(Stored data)
============================================================

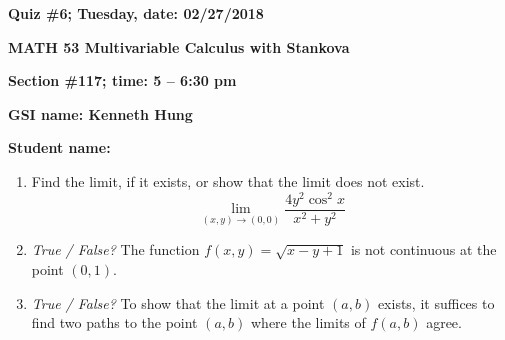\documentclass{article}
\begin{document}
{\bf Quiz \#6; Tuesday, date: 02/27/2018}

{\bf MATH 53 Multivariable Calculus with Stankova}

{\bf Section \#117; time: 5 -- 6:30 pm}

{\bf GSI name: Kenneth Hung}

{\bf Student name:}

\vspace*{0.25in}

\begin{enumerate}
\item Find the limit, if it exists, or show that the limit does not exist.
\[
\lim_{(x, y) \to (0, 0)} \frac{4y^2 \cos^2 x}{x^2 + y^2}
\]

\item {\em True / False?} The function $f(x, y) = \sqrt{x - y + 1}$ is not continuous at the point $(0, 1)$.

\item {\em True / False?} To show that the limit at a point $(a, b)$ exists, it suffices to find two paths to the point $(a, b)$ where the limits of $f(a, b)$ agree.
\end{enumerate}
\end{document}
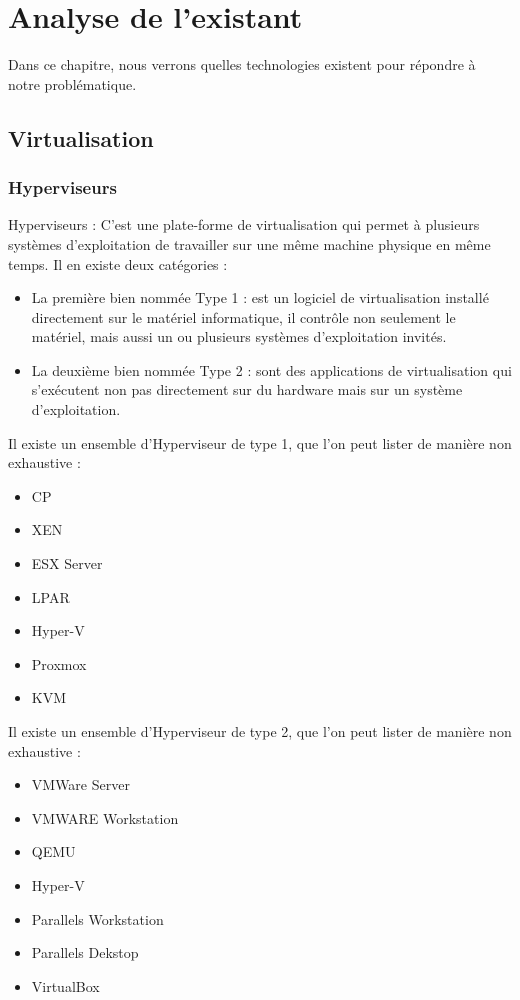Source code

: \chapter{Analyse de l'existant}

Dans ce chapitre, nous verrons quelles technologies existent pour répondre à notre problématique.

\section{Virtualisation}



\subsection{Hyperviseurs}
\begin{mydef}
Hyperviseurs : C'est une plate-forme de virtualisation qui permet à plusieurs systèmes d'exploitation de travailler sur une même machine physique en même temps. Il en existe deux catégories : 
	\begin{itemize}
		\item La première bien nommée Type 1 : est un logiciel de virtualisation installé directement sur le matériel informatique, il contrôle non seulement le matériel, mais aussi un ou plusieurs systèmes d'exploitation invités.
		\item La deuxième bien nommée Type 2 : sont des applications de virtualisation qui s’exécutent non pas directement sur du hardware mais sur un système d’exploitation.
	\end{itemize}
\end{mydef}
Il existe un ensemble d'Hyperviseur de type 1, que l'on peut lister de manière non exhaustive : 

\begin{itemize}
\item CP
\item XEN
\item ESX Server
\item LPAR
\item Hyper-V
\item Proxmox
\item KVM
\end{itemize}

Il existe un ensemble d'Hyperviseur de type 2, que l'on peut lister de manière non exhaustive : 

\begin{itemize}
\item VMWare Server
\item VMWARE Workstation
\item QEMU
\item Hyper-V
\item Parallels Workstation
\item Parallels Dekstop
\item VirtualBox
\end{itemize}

============================================================

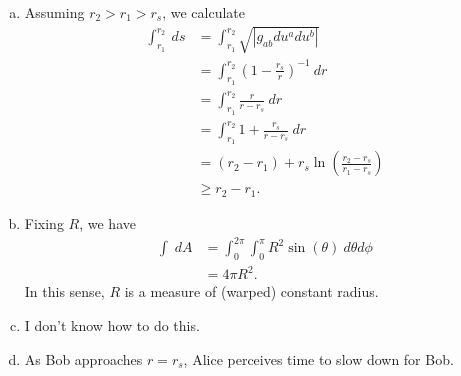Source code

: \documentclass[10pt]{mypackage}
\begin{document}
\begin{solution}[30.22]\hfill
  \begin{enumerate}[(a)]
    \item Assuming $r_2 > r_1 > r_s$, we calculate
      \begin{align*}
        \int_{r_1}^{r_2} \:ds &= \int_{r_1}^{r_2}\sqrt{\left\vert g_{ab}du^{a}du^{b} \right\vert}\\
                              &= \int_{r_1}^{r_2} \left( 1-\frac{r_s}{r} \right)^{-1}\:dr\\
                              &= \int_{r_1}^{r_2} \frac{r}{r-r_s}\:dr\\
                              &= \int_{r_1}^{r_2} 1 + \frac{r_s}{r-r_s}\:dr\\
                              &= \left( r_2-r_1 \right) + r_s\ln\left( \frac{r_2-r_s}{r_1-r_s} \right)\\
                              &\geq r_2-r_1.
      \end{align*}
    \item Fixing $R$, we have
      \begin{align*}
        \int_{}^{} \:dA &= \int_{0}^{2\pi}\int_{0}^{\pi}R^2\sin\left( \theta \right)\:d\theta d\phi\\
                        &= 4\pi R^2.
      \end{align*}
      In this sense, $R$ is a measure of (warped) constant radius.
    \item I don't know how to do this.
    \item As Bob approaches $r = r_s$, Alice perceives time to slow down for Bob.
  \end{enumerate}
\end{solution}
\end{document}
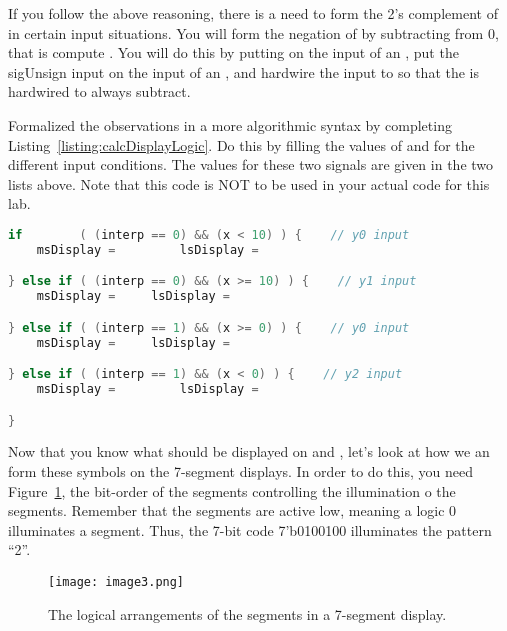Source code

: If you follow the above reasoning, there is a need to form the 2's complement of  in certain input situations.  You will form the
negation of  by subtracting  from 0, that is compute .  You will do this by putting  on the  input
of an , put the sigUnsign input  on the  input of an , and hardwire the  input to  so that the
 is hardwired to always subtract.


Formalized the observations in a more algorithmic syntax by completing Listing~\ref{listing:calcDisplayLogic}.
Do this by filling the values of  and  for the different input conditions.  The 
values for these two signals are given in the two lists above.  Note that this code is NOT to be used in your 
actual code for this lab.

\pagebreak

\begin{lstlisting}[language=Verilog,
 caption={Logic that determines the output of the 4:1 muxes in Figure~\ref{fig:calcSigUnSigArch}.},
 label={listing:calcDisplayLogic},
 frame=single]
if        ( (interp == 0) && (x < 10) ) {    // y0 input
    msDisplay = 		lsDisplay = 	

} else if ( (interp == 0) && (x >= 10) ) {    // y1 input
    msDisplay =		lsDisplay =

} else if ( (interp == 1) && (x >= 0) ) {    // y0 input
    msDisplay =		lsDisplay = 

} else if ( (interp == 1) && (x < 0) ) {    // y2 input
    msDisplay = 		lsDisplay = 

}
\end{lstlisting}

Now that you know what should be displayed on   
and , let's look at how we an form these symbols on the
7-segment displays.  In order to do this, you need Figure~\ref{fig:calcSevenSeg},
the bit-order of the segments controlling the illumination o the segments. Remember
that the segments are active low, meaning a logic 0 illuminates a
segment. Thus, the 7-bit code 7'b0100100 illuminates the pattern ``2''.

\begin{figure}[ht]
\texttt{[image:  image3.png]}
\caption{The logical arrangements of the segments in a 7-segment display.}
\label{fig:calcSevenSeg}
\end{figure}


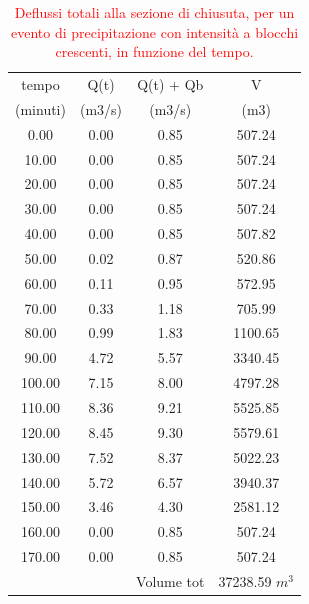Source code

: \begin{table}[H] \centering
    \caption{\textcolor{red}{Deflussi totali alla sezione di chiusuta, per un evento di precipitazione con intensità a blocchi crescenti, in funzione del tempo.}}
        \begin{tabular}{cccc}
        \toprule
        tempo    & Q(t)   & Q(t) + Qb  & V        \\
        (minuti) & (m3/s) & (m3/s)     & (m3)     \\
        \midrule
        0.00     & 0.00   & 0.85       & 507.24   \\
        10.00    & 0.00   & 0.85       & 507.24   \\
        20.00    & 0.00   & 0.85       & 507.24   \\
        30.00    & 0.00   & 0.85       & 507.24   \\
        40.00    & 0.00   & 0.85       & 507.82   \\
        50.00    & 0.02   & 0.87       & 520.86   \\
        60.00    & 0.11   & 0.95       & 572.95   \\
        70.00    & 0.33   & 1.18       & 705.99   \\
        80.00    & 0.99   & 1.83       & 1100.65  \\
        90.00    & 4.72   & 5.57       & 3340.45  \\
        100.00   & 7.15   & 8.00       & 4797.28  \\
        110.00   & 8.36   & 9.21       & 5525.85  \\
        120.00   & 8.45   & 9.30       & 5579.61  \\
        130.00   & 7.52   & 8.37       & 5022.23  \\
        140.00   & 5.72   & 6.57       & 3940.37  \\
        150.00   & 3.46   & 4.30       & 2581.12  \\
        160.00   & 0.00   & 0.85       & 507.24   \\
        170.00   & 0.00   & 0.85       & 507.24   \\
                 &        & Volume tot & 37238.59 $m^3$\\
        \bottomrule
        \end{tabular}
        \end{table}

============================================================

= ACTION ITEM =
Within the lines above, find those holding the word "nommée" and copy them.

= YOUR SOLUTION =
		\item La première bien nommée Type 1 : est un logiciel de virtualisation installé directement sur le matériel informatique, il contrôle non seulement le matériel, mais aussi un ou plusieurs systèmes d'exploitation invités.
		\item La deuxième bien nommée Type 2 : sont des applications de virtualisation qui s’exécutent non pas directement sur du hardware mais sur un système d’exploitation.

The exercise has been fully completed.